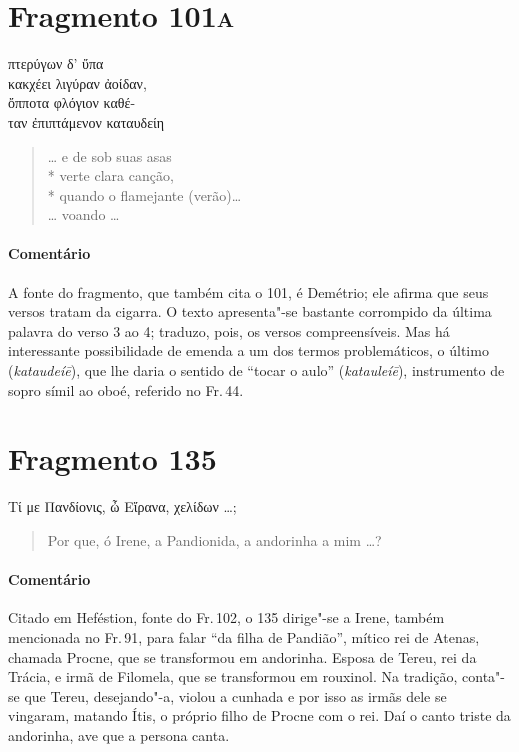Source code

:\section{Fragmento 101\textsc{a}}

\begin{gkverse}
πτερύγων δ’ ὔπα\\
κακχέει λιγύραν ἀοίδαν,\\
ὄπποτα φλόγιον \dagger{}καθέ-\\
ταν\dagger{} ἐπιπτάμενον \dagger{}καταυδείη\dagger{}
\end{gkverse}

\begin{verse}
\ldots{} e de sob suas asas\\*
verte clara canção,\\*
quando o flamejante (verão)\ldots{}\\
\ldots{} voando \ldots{}
\end{verse}

{\paragraph{Comentário} A fonte do fragmento, que também cita o 101, é Demétrio; ele afirma que seus versos tratam da cigarra. O texto apresenta"-se bastante corrompido da última palavra do verso 3 ao 4; traduzo, pois, os versos compreensíveis. Mas há interessante possibilidade de emenda a um dos termos problemáticos, o último (\textit{kataudeíē}), que lhe daria o sentido de ``tocar o aulo'' (\textit{katauleíē}), instrumento de sopro símil ao oboé, referido no Fr.\,44.}



\pagebreak
\section{Fragmento 135}

\begin{gkverse}
Τί με Πανδίονις, ὦ Εἴρανα, χελίδων \ldots{};
\end{gkverse}

\begin{verse}
Por que, ó Irene, a Pandionida, a andorinha a mim \ldots{}?
\end{verse}

{\paragraph{Comentário} Citado em Heféstion, fonte do Fr.\,102, o 135 dirige"-se a Irene, também mencionada no Fr.\,91, para falar ``da filha de Pandião'', mítico rei de Atenas, chamada Procne, que se transformou em andorinha. Esposa de Tereu, rei da Trácia, e irmã de Filomela, que se transformou em rouxinol. Na tradição, conta"-se que Tereu, desejando"-a, violou a cunhada e por isso as irmãs dele se vingaram, matando Ítis, o próprio filho de Procne com o rei. Daí o canto triste da andorinha, ave que a persona canta.}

········

* What needs to be done
Repeat each line of the records exactly, dropping the pictures.

* Written reply
Source code

:\section{Fragmento 101\textsc{a}}

\begin{gkverse}
πτερύγων δ’ ὔπα\\
κακχέει λιγύραν ἀοίδαν,\\
ὄπποτα φλόγιον \dagger{}καθέ-\\
ταν\dagger{} ἐπιπτάμενον \dagger{}καταυδείη\dagger{}
\end{gkverse}

\begin{verse}
\ldots{} e de sob suas asas\\*
verte clara canção,\\*
quando o flamejante (verão)\ldots{}\\
\ldots{} voando \ldots{}
\end{verse}

{\paragraph{Comentário} A fonte do fragmento, que também cita o 101, é Demétrio; ele afirma que seus versos tratam da cigarra. O texto apresenta"-se bastante corrompido da última palavra do verso 3 ao 4; traduzo, pois, os versos compreensíveis. Mas há interessante possibilidade de emenda a um dos termos problemáticos, o último (\textit{kataudeíē}), que lhe daria o sentido de ``tocar o aulo'' (\textit{katauleíē}), instrumento de sopro símil ao oboé, referido no Fr.\,44.}



\pagebreak
\section{Fragmento 135}

\begin{gkverse}
Τί με Πανδίονις, ὦ Εἴρανα, χελίδων \ldots{};
\end{gkverse}

\begin{verse}
Por que, ó Irene, a Pandionida, a andorinha a mim \ldots{}?
\end{verse}

{\paragraph{Comentário} Citado em Heféstion, fonte do Fr.\,102, o 135 dirige"-se a Irene, também mencionada no Fr.\,91, para falar ``da filha de Pandião'', mítico rei de Atenas, chamada Procne, que se transformou em andorinha. Esposa de Tereu, rei da Trácia, e irmã de Filomela, que se transformou em rouxinol. Na tradição, conta"-se que Tereu, desejando"-a, violou a cunhada e por isso as irmãs dele se vingaram, matando Ítis, o próprio filho de Procne com o rei. Daí o canto triste da andorinha, ave que a persona canta.}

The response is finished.